Monday, February 23, 2015

Eighth blog

And just like that, mid-winter break was over. 

Over the past week I've had a lot of down time. A lot of time to think. Without the stress of school and endless assignments/tests hanging over my shoulders I actually feel so much better about myself, and discover a lot about myself (as weird and stupid as that seems). Just having time to think is a great feeling. 

Because my project is something that is relevant to my friends and I on a regular basis, I put a lot of thought into it. Depression is becoming scarily common. So much that people are starting to think is normal, nothing too worry about. Just because some people may not be suicidal doesn't mean that they're okay. Being depressed is no way to live. And what about the kids that are suicidal dot does anyone even know about it? Or care? 

People need to be able to recognize the signs and know how to help. I'll admit that I'm not an expert. I'm not a doctor and I don't have expirience handling this kind of thing. However my friends have told me that just having my presence, and me being myself, has helped them. Being around someone who is happy , I guess it rubs off on them. Also it's a positive distraction to keep them from their negative thoughts. Small things like texts just to remind the person you're there for them and care for them. Those are the little things that make a difference.

Monday, February 9, 2015

Seventh blog

Well what can I say. Still not much physical progress. This is 100% my fault, I probably could be making more progress on this, but whenever I do try i come up with nothing.

My project is one more of mental an motivational work, then physical work. I'm interested in giving a Ted talk where I can explain what my project has been and why I'm so passionate about this.
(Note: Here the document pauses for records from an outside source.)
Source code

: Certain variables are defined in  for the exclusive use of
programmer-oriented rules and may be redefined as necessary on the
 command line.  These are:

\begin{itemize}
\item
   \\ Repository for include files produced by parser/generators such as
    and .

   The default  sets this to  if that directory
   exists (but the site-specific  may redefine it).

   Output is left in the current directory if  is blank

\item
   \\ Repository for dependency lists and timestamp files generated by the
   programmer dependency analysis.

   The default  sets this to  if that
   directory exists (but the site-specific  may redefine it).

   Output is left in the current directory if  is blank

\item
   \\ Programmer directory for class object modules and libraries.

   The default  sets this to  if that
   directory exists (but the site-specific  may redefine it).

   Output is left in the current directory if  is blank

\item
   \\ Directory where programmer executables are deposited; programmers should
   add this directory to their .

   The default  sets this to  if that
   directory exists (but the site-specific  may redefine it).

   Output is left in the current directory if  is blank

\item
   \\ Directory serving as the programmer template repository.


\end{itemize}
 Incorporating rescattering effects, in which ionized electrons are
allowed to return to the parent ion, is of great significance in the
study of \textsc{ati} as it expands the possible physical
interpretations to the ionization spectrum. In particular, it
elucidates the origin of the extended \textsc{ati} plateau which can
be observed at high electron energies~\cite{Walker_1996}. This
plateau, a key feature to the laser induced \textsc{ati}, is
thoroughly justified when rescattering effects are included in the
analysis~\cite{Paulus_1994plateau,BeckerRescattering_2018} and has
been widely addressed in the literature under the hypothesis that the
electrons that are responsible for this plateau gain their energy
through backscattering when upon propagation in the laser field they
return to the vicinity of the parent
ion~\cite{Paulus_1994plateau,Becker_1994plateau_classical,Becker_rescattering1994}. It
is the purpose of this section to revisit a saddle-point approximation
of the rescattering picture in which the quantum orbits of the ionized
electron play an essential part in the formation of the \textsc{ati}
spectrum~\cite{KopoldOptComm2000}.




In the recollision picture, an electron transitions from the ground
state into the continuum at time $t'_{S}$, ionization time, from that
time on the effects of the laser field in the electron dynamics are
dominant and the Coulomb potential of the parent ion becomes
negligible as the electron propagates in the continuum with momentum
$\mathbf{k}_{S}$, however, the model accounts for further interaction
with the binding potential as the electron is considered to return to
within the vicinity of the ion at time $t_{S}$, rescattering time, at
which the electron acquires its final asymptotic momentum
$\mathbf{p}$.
I would also love to raise awareness for suicide and depression with this talk, I feel like I could get really into it. 

My current plan of action is just to think of ways to make a difference. I'm done googling things and trying to find organizations, because that's not something I really feel passionate about. I want to look at the root of some people's problems and think of ways to help solve them. 

One root I'm looking into is school. It is the root of so much stress and anxiety, which go hand and hand with depression. The amount of times students, even myself, stress cry over too much homework and tests and just get overwhelmed with everything, is just not okay. I don't think teachers realize this. I was thinking about maybe trying to bring up a policy with some teachers that gives one excused assignment to a student per quarter, so next time someone gets so overwhelmed and has a breakdown, they can just take their mental health over the stress of their grade. Also, more options for make up tests or alternatives to testing because some students are just not good testers. My friends have told me about how they have panic attacks during tests and hyperventilate, sometimes they have walked out in the middle of tests crying in the bathroom.  I want to figure out how to help with this problem.